A U.N. official said he hopes that cease-fire would allow them to take aid to 15 besieged areas where some 700,000 people live. Jan Egeland, Special, Advisor to the U.N. Special Envoy for Syria, told The Associated Press that "we desperately need this ceasefire. The reports I have from the field is that there is a decrease, a marked decrease in fighting, in bombing, in violence, compared to yesterday. But certainly there's been a number of violations."
"We're willing, we're able to go to all of the 15 remaining besieged areas beyond east Aleppo. We can go in the next (few) days to all of them. But then we need unimpeded access," he said. "We need the government to give us all of the permits that they require us to have before we can go. We need security guarantees from all sides and we're not given them."
"January needs to be really different," Egeland added, "If not — there will be starvation, there will be untold, unnecessary deaths."
The truce came on the heels of a Russian-Turkish agreement earlier this month to evacuate the last rebels from eastern Aleppo after they were confined to a tiny enclave by a government offensive.

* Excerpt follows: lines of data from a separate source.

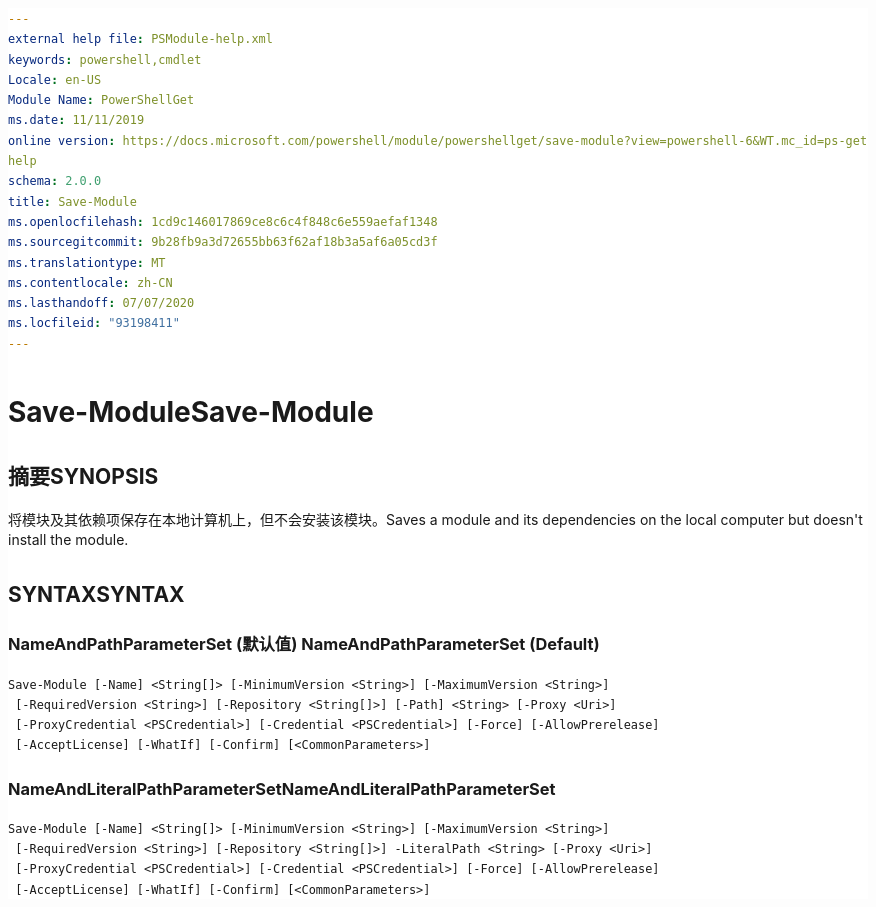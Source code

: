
 ```yaml
---
external help file: PSModule-help.xml
keywords: powershell,cmdlet
Locale: en-US
Module Name: PowerShellGet
ms.date: 11/11/2019
online version: https://docs.microsoft.com/powershell/module/powershellget/save-module?view=powershell-6&WT.mc_id=ps-gethelp
schema: 2.0.0
title: Save-Module
ms.openlocfilehash: 1cd9c146017869ce8c6c4f848c6e559aefaf1348
ms.sourcegitcommit: 9b28fb9a3d72655bb63f62af18b3a5af6a05cd3f
ms.translationtype: MT
ms.contentlocale: zh-CN
ms.lasthandoff: 07/07/2020
ms.locfileid: "93198411"
---
```

# <span data-ttu-id="ee84f-103">Save-Module</span><span class="sxs-lookup"><span data-stu-id="ee84f-103">Save-Module</span></span>

## <span data-ttu-id="ee84f-104">摘要</span><span class="sxs-lookup"><span data-stu-id="ee84f-104">SYNOPSIS</span></span>
<span data-ttu-id="ee84f-105">将模块及其依赖项保存在本地计算机上，但不会安装该模块。</span><span class="sxs-lookup"><span data-stu-id="ee84f-105">Saves a module and its dependencies on the local computer but doesn't install the module.</span></span>

## <span data-ttu-id="ee84f-106">SYNTAX</span><span class="sxs-lookup"><span data-stu-id="ee84f-106">SYNTAX</span></span>

### <span data-ttu-id="ee84f-107">NameAndPathParameterSet (默认值) </span><span class="sxs-lookup"><span data-stu-id="ee84f-107">NameAndPathParameterSet (Default)</span></span>

```
Save-Module [-Name] <String[]> [-MinimumVersion <String>] [-MaximumVersion <String>]
 [-RequiredVersion <String>] [-Repository <String[]>] [-Path] <String> [-Proxy <Uri>]
 [-ProxyCredential <PSCredential>] [-Credential <PSCredential>] [-Force] [-AllowPrerelease]
 [-AcceptLicense] [-WhatIf] [-Confirm] [<CommonParameters>]
```

### <span data-ttu-id="ee84f-108">NameAndLiteralPathParameterSet</span><span class="sxs-lookup"><span data-stu-id="ee84f-108">NameAndLiteralPathParameterSet</span></span>

```
Save-Module [-Name] <String[]> [-MinimumVersion <String>] [-MaximumVersion <String>]
 [-RequiredVersion <String>] [-Repository <String[]>] -LiteralPath <String> [-Proxy <Uri>]
 [-ProxyCredential <PSCredential>] [-Credential <PSCredential>] [-Force] [-AllowPrerelease]
 [-AcceptLicense] [-WhatIf] [-Confirm] [<CommonParameters>]
```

The retaking of all of Aleppo marked Assad's greatest victory since the start of the 2011 uprising against his family's four-decade rule.
"The defeat of the terrorists in Aleppo is an important step toward ending the war," Assad said in an interview with TG5, an Italian TV station, adding that the capture of the city does not mean that the war has ended because "terrorists" are still in Syria.

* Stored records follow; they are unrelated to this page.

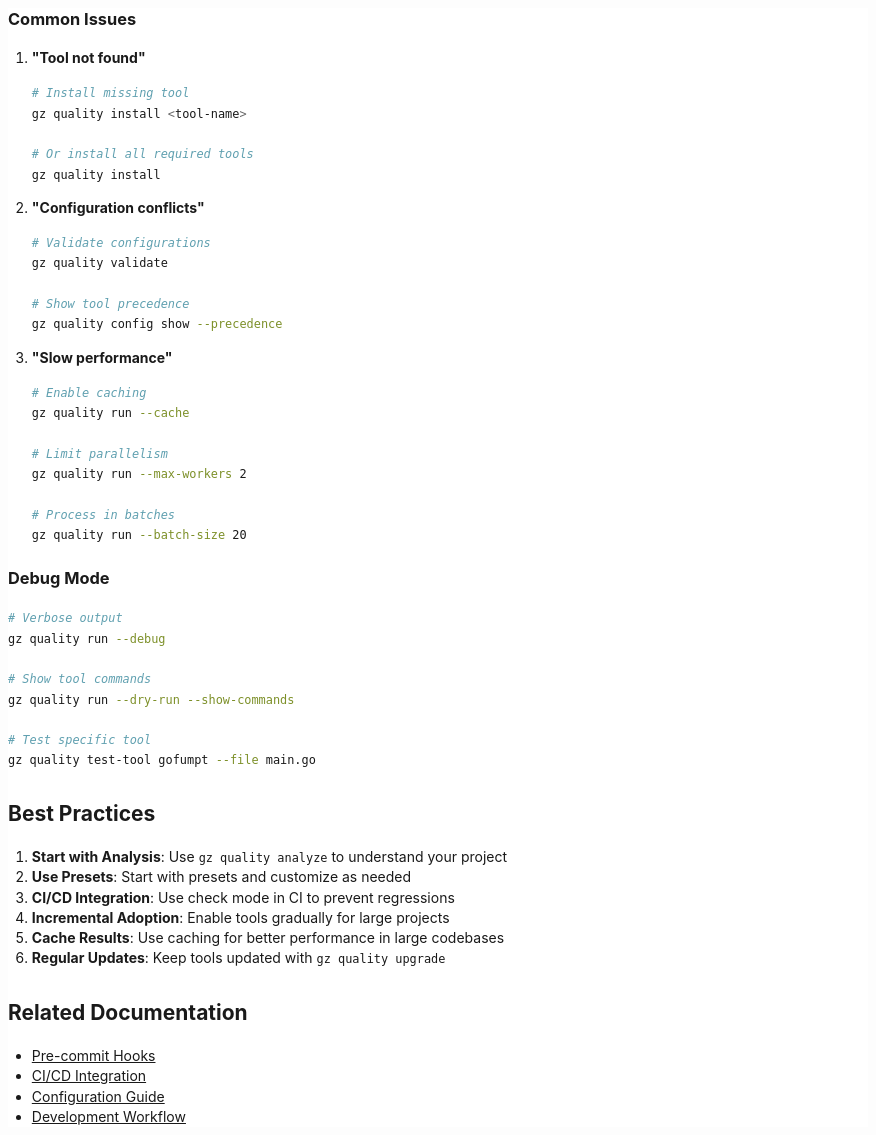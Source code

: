 ### Common Issues

1. **"Tool not found"**
   ```bash
   # Install missing tool
   gz quality install <tool-name>

   # Or install all required tools
   gz quality install
   ```

2. **"Configuration conflicts"**
   ```bash
   # Validate configurations
   gz quality validate

   # Show tool precedence
   gz quality config show --precedence
   ```

3. **"Slow performance"**
   ```bash
   # Enable caching
   gz quality run --cache

   # Limit parallelism
   gz quality run --max-workers 2

   # Process in batches
   gz quality run --batch-size 20
   ```

### Debug Mode

```bash
# Verbose output
gz quality run --debug

# Show tool commands
gz quality run --dry-run --show-commands

# Test specific tool
gz quality test-tool gofumpt --file main.go
```

## Best Practices

1. **Start with Analysis**: Use `gz quality analyze` to understand your project
2. **Use Presets**: Start with presets and customize as needed
3. **CI/CD Integration**: Use check mode in CI to prevent regressions
4. **Incremental Adoption**: Enable tools gradually for large projects
5. **Cache Results**: Use caching for better performance in large codebases
6. **Regular Updates**: Keep tools updated with `gz quality upgrade`

## Related Documentation

- [Pre-commit Hooks](../06-development/pre-commit-hooks.md)
- [CI/CD Integration](../07-deployment/)
- [Configuration Guide](../04-configuration/configuration-guide.md)
- [Development Workflow](../06-development/)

The United States was left out of both agreements, reflecting the deterioration of relations between Moscow and Washington after the failure of previous diplomatic efforts on Syria.
Assad told TG5 "we are more optimistic, with caution," about the incoming administration of President-elect Donald Trump, who has suggested greater cooperation with Russia against extremist groups.
"We can say part of the optimism could be related to better relation between the United States and Russia," Assad said, speaking in English.
"Mr. Trump, during his campaign - (said) that his priority is fighting terrorism, and we believe that this is the beginning of the solution, if he can implement what he announced," Assad said in the interview, which was apparently filmed before the cease-fire was announced.
Asked about the possibility of the United States' participation in the peace process in Kazakhstan, Turkish Prime Minister Binali Yildirim said the process would "be open to everyone."
"I hope that this cease-fire holds and turns into a lasting peace so that the deaths of more innocent people, of civilians and children is halted and 2017 brings calm," Yildirim said.
Turkey's state-run Anadolu Agency meanwhile quoted the military as saying Russia carried out three airstrikes against Islamic State targets near the northern town of al-Bab, where Turkish troops and allied Syrian opposition forces have been battling the extremist group. The strikes indicated that Russia and Turkey may work together to combat IS once the fighting elsewhere in Syria has been halted.
Turkish Foreign Mevlut Cavusoglu Minister said the U.S.-led coalition forces resumed aerial operations around al-Bab on Thursday, after Turkey complained that it was not getting support from its allies in its fight against IS there.
The Turkish military statement quoted by Anadolu did not say when the Russian air strikes took place, but said they killed 12 IS militants.
Separately, 26 IS militants, including some senior commanders, were killed in Turkish airstrikes on al-Bab and the Daglabash region, and some 17 IS targets were destroyed, Anadolu reported. It said a Turkish soldier was kill in a IS attack on troops south of the al-Azrak area.
It said among those killed was an IS commander known as Abu Hussein al-Tunsi.
Turkey sent troops and tanks into northern Syria in August to help opposition forces clear a border area of IS militants and curb the advances of U.S.-backed Syrian Kurdish fighters, who are also battling the extremist group.
Fraser reported from Ankara, Turkey. Associated Press video journalist Samira Bevirovic in London contributed to this report.